Hace unas semanas y coincidiendo con el centro de interés trabajado que era los alimentos, nuestros peques aprendieron un sin fin de cosas nuevas, como conocer las frutas y verduras, diferenciar y experimentar los sabores dulce y salado, los hábitos saludables de alimentación… pero como colofón de esta unidad preparamos un concurso al más estilo Master chef junior. Nuestros participantes fueron las dos clases de 1 a 2 años y de 2 a 3 años. Preparamos todos los ingredientes y comenzó la batalla. Cada clase y sus participantes estuvieron muy atentos a las instrucciones que les daba la profe contando como podían elaborar un riquísimo  bizcocho.

 

Estaban todos expectantes con este nuevo reto, así que con todo listo y preparado solo nos quedaba dar comienzo a la prueba.  Comenzamos  con la clase de los peques de Maria José, lo primero de todo empezarón echando los huevos, y rápido todos querían batirlos, la verdad es que no se les daba nada mal. Despúes fue el turno de el yogur y el azúcar, volviendo a remover. Más tarde añadimos la harina y los polvitos mágicos de la levadura. Cuando ya casi estaba todo listo, nos dimos cuenta que faltaba el aceite, asi que manos a la obra y a añadir la medida de aceite. Volvimos a remover todo y muy orgullosos lo llevamos a la cocina para que Mari nos lo hiciera en el microondas.

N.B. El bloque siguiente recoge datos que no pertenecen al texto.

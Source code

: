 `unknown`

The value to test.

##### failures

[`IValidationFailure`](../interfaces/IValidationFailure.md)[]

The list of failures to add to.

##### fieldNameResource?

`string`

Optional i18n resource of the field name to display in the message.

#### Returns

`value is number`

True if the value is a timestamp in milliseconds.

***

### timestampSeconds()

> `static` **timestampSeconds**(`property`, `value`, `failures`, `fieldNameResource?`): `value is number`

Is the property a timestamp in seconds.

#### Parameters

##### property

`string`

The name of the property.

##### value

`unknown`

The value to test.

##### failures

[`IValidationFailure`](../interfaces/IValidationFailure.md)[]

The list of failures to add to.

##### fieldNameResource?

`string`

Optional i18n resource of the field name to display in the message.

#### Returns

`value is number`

Ahora era el turno de la clase de Vanessa, sus niños un poquito más mayores estaban deseosos de mostrarnos sus dotes culinarias y lo magníficos chef que estaban hechos. Comenzaron escuchando todas las indicaciones y tras ello echaron al cuenco los huevos, removieron un poco y añadimos el yogur para poder vaciarlo y tomarlo como medida para echar el azúcar. Este bizcocho tuvo un toque distinto pues se les ocurrió hacerlo con un zumito de naranja recién exprimida. Se la añadimos al bizcocho y volvieron a remover. Después integramos también el aceite, la harina y los polvitos mágicos de la levadura para que crezca mucho este rico bizcocho. Una vez todo bien mezcladito se lo entregamos a nuestra querida cocinera Mari para que nos diera el último toque de gracia horneándolo.

 

Madre mía, que bizcochos tan ricos nos salieron. A cual más estupendo. Ahora llegaba el momento más esperado. Decorar nuestros bizcochos y proceder a la degustación.

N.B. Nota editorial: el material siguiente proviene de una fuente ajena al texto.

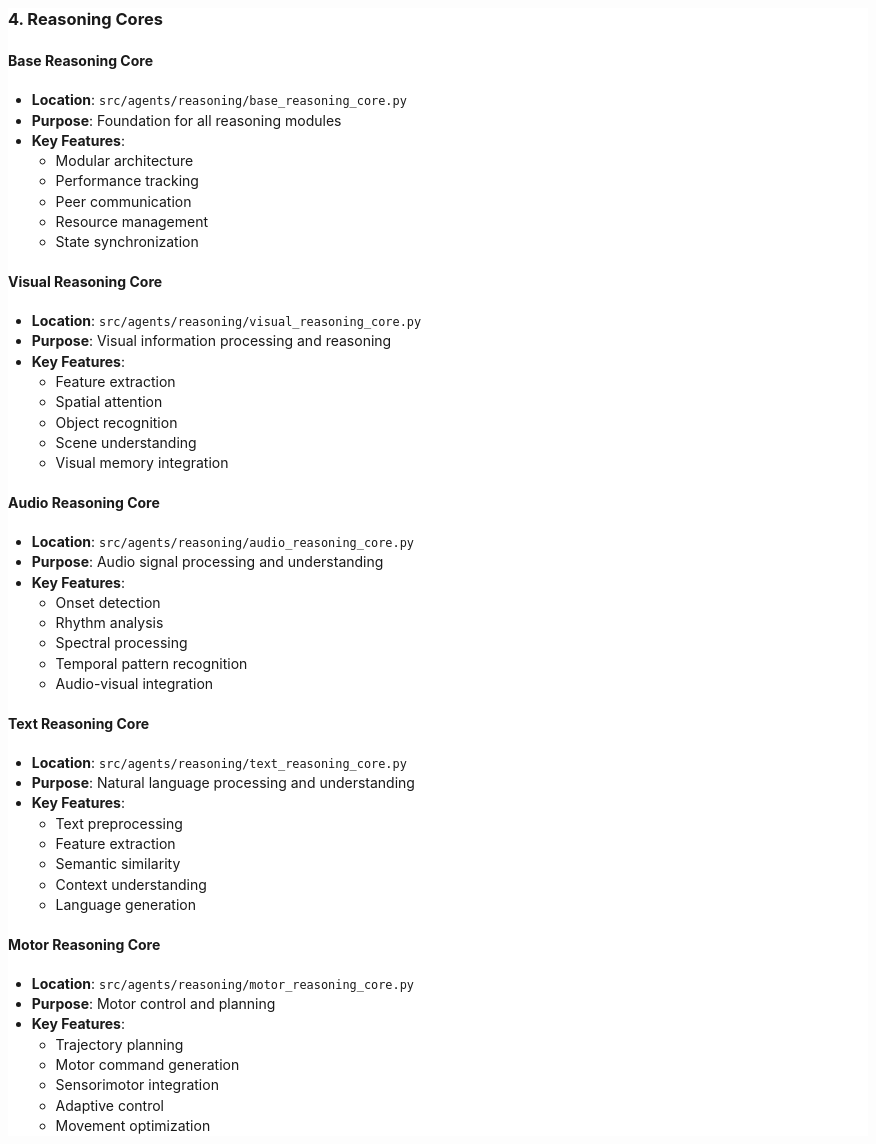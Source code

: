 ### 4. Reasoning Cores

#### Base Reasoning Core
- **Location**: `src/agents/reasoning/base_reasoning_core.py`
- **Purpose**: Foundation for all reasoning modules
- **Key Features**:
  - Modular architecture
  - Performance tracking
  - Peer communication
  - Resource management
  - State synchronization

#### Visual Reasoning Core
- **Location**: `src/agents/reasoning/visual_reasoning_core.py`
- **Purpose**: Visual information processing and reasoning
- **Key Features**:
  - Feature extraction
  - Spatial attention
  - Object recognition
  - Scene understanding
  - Visual memory integration

#### Audio Reasoning Core
- **Location**: `src/agents/reasoning/audio_reasoning_core.py`
- **Purpose**: Audio signal processing and understanding
- **Key Features**:
  - Onset detection
  - Rhythm analysis
  - Spectral processing
  - Temporal pattern recognition
  - Audio-visual integration

#### Text Reasoning Core
- **Location**: `src/agents/reasoning/text_reasoning_core.py`
- **Purpose**: Natural language processing and understanding
- **Key Features**:
  - Text preprocessing
  - Feature extraction
  - Semantic similarity
  - Context understanding
  - Language generation

#### Motor Reasoning Core
- **Location**: `src/agents/reasoning/motor_reasoning_core.py`
- **Purpose**: Motor control and planning
- **Key Features**:
  - Trajectory planning
  - Motor command generation
  - Sensorimotor integration
  - Adaptive control
  - Movement optimization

Sin duda estaban los dos increíbles, aunque si tenemos que dar premio al mejor, creo que esta vez nos quedamos con el bizcocho de nuestra clase de mayorzotes, pues el toque del zumito de naranja le hizo más esponjoso y rico. Pero lo mejor de todo fue ver las caritas de nuestros peques y como disfrutaron elaborándolo y comiéndolo.